Details: I have a dataframe created with the following code (I realize it is not elegant but I am only learning R):
cands<-scan("human.i.cands.degnums")
non<-scan("human.i.non.degnums")
df<-data.frame(grp=factor(c(rep("1. Candidates", each=length(cands)),
rep("2. NonCands",each=length(non)))), val=c(cands,non))
I then plot their density distribution like so:
library(ggplot2)
ggplot(df, aes(x=val,color=grp)) + geom_density()

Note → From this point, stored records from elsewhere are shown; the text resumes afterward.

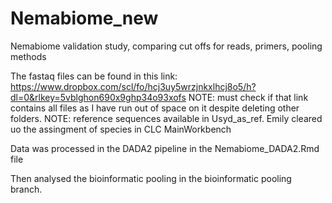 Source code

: # Nemabiome_new
Nemabiome validation study, comparing cut offs for reads, primers, pooling methods 

The fastaq files can be found in this link: https://www.dropbox.com/scl/fo/hcj3uy5wrzjnkxlhcj8o5/h?dl=0&rlkey=5vblghon690x9ghp34o93xofs NOTE: must check if that link contains all files as I have run out of space on it despite deleting other folders. NOTE: reference sequences available in Usyd_as_ref. Emily cleared uo the assingment of species in CLC MainWorkbench

Data was processed in the DADA2 pipeline in the Nemabiome_DADA2.Rmd file 

Then analysed the bioinformatic pooling in the bioinformatic pooling branch.

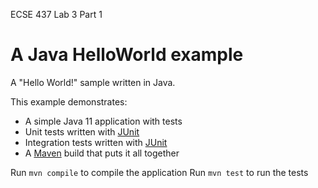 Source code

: ECSE 437 Lab 3 Part 1

# A Java HelloWorld example
A "Hello World!" sample written in Java.

This example demonstrates:

* A simple Java 11 application with tests
* Unit tests written with [JUnit](https://junit.org/junit5/)
* Integration tests written with [JUnit](https://junit.org/junit5/)
* A [Maven](http://maven.apache.org/) build that puts it all together 

Run `mvn compile` to compile the application
Run `mvn test` to run the tests
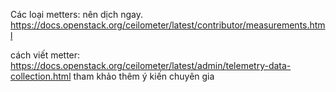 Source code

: Các loại metters: nên dịch ngay.
https://docs.openstack.org/ceilometer/latest/contributor/measurements.html

cách viết metter: https://docs.openstack.org/ceilometer/latest/admin/telemetry-data-collection.html
tham khảo thêm ý kiến chuyên gia
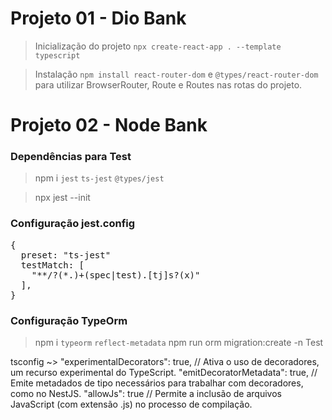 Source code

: # Projeto 01 - Dio Bank

> Inicialização do projeto `npx create-react-app . --template typescript`

> Instalação `npm install react-router-dom` e `@types/react-router-dom` para utilizar BrowserRouter, Route e Routes nas rotas do projeto.

# Projeto 02 - Node Bank

### Dependências para Test

> npm i `jest` `ts-jest` `@types/jest`

> npx jest --init

### Configuração jest.config 
<pre>
{
  preset: "ts-jest"
  testMatch: [
    "**/?(*.)+(spec|test).[tj]s?(x)"
  ],
}
</pre>

### Configuração TypeOrm

> npm i `typeorm` `reflect-metadata`
> npm run orm migration:create -n Test

tsconfig ~> 
"experimentalDecorators": true, // Ativa o uso de decoradores, um recurso experimental do TypeScript.
"emitDecoratorMetadata": true, // Emite metadados de tipo necessários para trabalhar com decoradores, como no NestJS.
"allowJs": true // Permite a inclusão de arquivos JavaScript (com extensão .js) no processo de compilação.
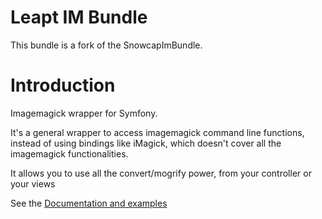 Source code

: # Leapt IM Bundle

This bundle is a fork of the SnowcapImBundle.

# Introduction

Imagemagick wrapper for Symfony.

It's a general wrapper to access imagemagick command line functions, instead of using bindings like iMagick, 
which doesn't cover all the imagemagick functionalities.

It allows you to use all the convert/mogrify power, from your controller or your views

See the [Documentation and examples](https://github.com/leapt/im-bundle/tree/master/docs)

This produces the following output:
I would like to choose the colors the lines appear in and cannot for the life of me figure out how. I have read various other posts on the site but to no avail. The most relevant are:
Changing color of density plots in ggplot2
Overlapped density plots in ggplot2
After searching around for a while I have tried:
## This one gives an error
ggplot(df, aes(x=val,colour=c("red","blue"))) + geom_density()
Error: Aesthetics must either be length one, or the same length as the dataProblems:c("red", "blue")
## This one produces a single, black line
ggplot(df, aes(x=val),colour=c("red","green")) + geom_density()
The best I've come up with is this:
ggplot() + geom_density(aes(x=cands),colour="blue") + geom_density(aes(x=non),colour="red")
As you can see in the image above, that last command correctly changes the colors of the lines but it removes the legend. I like ggplot2's legend system. It is nice and simple, I don't want to have to fiddle about with recreating something that ggplot is clearly capable of doing. On top of which, the syntax is very very ugly. My actual data frame consists of 7 different groups of data. I cannot believe that writing + geom_density(aes(x=FOO),colour="BAR") 7 times is the most elegant way of coding this.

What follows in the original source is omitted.